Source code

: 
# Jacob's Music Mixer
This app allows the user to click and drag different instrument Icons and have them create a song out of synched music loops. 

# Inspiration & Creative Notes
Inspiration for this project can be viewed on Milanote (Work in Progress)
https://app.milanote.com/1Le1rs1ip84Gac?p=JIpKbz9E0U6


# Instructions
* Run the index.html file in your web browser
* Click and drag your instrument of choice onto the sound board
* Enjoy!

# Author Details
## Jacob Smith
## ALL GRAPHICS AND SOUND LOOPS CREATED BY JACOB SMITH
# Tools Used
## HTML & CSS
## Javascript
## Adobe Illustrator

______________________________

• [How to complete this task]: Give every line of the listing again. Keep each one exact.

• [Answer to the exercise]:
Source code

: 
# Jacob's Music Mixer
This app allows the user to click and drag different instrument Icons and have them create a song out of synched music loops. 

# Inspiration & Creative Notes
Inspiration for this project can be viewed on Milanote (Work in Progress)
https://app.milanote.com/1Le1rs1ip84Gac?p=JIpKbz9E0U6


# Instructions
* Run the index.html file in your web browser
* Click and drag your instrument of choice onto the sound board
* Enjoy!

# Author Details
## Jacob Smith
## ALL GRAPHICS AND SOUND LOOPS CREATED BY JACOB SMITH
# Tools Used
## HTML & CSS
## Javascript
## Adobe Illustrator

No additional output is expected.